Implementing a Custom Solr Operator and Angular UI for Searchable Artifacts within Kubeflow


Managing metadata for hundreds of Kubeflow pipeline runs, datasets, and models across dozens of projects became untenable. The default filtering capabilities, reliant on Kubernetes labels and annotations, were simply not designed for the complex, free-text queries our data science teams needed. Locating a specific experiment from six months ago based on a fragment of a log message or a particular hyperparameter value was a manual, time-consuming trawl through YAML files and logs. This operational friction was a significant drag on productivity. The clear requirement was for a robust, indexed, full-text search capability integrated directly into the Kubeflow ecosystem.

Our initial concept was to deploy a SolrCloud cluster to serve as a centralized search index for all ML artifacts. However, a single, manually managed cluster presented several architectural problems. It created a single point of failure and a noisy neighbor problem. A more robust solution would be to provision dedicated, namespaced SolrCloud instances on-demand for different teams or major projects. This led us to the decision to build a Kubernetes Operator. In a production environment, managing stateful applications like Solr requires automating complex lifecycle operations—deployment, scaling, configuration management, and teardown. An Operator, which extends the Kubernetes API with a Custom Resource Definition (CRD), is the canonical pattern for this. It allows us to treat a Solr cluster as a native Kubernetes resource.
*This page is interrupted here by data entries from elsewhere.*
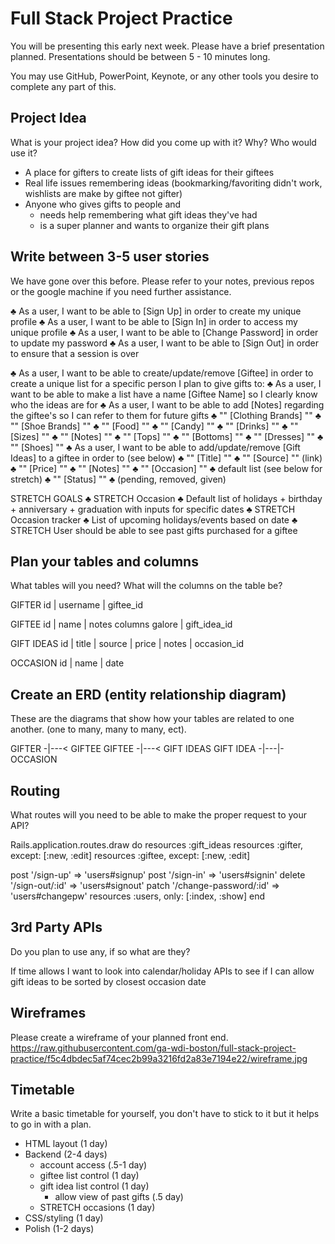 # Full Stack Project Practice

You will be presenting this early next week.  Please have a brief presentation
planned.  Presentations should be between 5 - 10 minutes long.

You may use GitHub, PowerPoint, Keynote, or any other tools you desire to
complete any part of this.

## Project Idea

What is your project idea?  How did you come up with it? Why? Who would use it?

- A place for gifters to create lists of gift ideas for their giftees
- Real life issues remembering ideas (bookmarking/favoriting didn't work, wishlists are make by giftee not gifter)
- Anyone who gives gifts to people and
  - needs help remembering what gift ideas they've had
  - is a super planner and wants to organize their gift plans

## Write between 3-5 user stories

We have gone over this before. Please refer to your notes, previous repos or the
google machine if you need further assistance.

♣	As a user, I want to be able to [Sign Up] in order to create my unique profile
♣	As a user, I want to be able to [Sign In] in order to access my unique profile
♣	As a user, I want to be able to [Change Password] in order to update my password
♣	As a user, I want to be able to [Sign Out] in order to ensure that a session is over

♣	As a user, I want to be able to create/update/remove [Giftee] in order to create a unique list for a specific person I plan to give gifts to:
  ♣	As a user, I want to be able to make a list have a name [Giftee Name] so I clearly know who the ideas are for
    ♣	As a user, I want to be able to add [Notes] regarding the giftee's so I can refer to them for future  gifts
    ♣	"" [Clothing Brands] ""
    ♣	"" [Shoe Brands] ""
    ♣	"" [Food] ""
    ♣	"" [Candy] ""
    ♣	"" [Drinks] ""
    ♣	"" [Sizes] ""
      ♣	"" [Notes] ""
      ♣	"" [Tops] ""
      ♣	"" [Bottoms] ""
      ♣	"" [Dresses] ""
      ♣	"" [Shoes] ""
♣	As a user, I want to be able to add/update/remove [Gift Ideas] to a giftee in order to  (see below)
  ♣	"" [Title] ""
  ♣	"" [Source] "" (link)
  ♣	"" [Price] ""
  ♣	"" [Notes] ""
  ♣	"" [Occasion] ""
    ♣ default list (see below for stretch)
  ♣	"" [Status] ""
    ♣ (pending, removed, given)

STRETCH GOALS
♣  STRETCH Occasion
  ♣	Default list of holidays + birthday + anniversary + graduation with inputs for specific dates
♣	STRETCH Occasion tracker
  ♣	List of upcoming holidays/events based on date
♣	STRETCH User should be able to see past gifts purchased for a giftee


## Plan your tables and columns

What tables will you need? What will the columns on the table be?

GIFTER
id | username | giftee_id

GIFTEE
id | name | notes columns galore | gift_idea_id

GIFT IDEAS
id | title | source | price | notes | occasion_id

OCCASION
id | name | date

## Create an ERD (entity relationship diagram)

These are the diagrams that show how your tables are related to one another.
(one to many, many to many, ect).


GIFTER -|---< GIFTEE
GIFTEE -|---< GIFT IDEAS
GIFT IDEA -|---|- OCCASION

## Routing

What routes will you need to be able to make the proper request to your API?

Rails.application.routes.draw do
  resources :gift_ideas
  resources :gifter, except: [:new, :edit]
  resources :giftee, except: [:new, :edit]

  post '/sign-up' => 'users#signup'
  post '/sign-in' => 'users#signin'
  delete '/sign-out/:id' => 'users#signout'
  patch '/change-password/:id' => 'users#changepw'
  resources :users, only: [:index, :show]
end

## 3rd Party APIs

Do you plan to use any, if so what are they?

If time allows I want to look into calendar/holiday APIs to see if I can allow gift ideas to be sorted by closest occasion date

## Wireframes

Please create a wireframe of your planned front end.
https://raw.githubusercontent.com/ga-wdi-boston/full-stack-project-practice/f5c4dbdec5af74cec2b99a3216fd2a83e7194e22/wireframe.jpg

## Timetable

Write a basic timetable for yourself, you don't have to stick to it but it
helps to go in with a plan.

- HTML layout (1 day)
- Backend (2-4 days)
  - account access (.5-1 day)
  - giftee list control (1 day)
  - gift idea list control (1 day)
    - allow view of past gifts (.5 day)
  - STRETCH occasions (1 day)
- CSS/styling (1 day)
- Polish (1-2 days)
For the user interface, the choice was straightforward. The Kubeflow Central Dashboard is primarily built with Angular and Polymer. To ensure a seamless user experience and leverage existing UI component libraries and authentication flows, building our management and search interface as a new Angular component was the path of least resistance. This avoided the complexity of integrating a separate frontend application with its own auth, routing, and styling. The entire solution would thus consist of two main parts: a Go-based Solr Operator handling the backend lifecycle and an Angular component integrated into the Kubeflow dashboard for user interaction.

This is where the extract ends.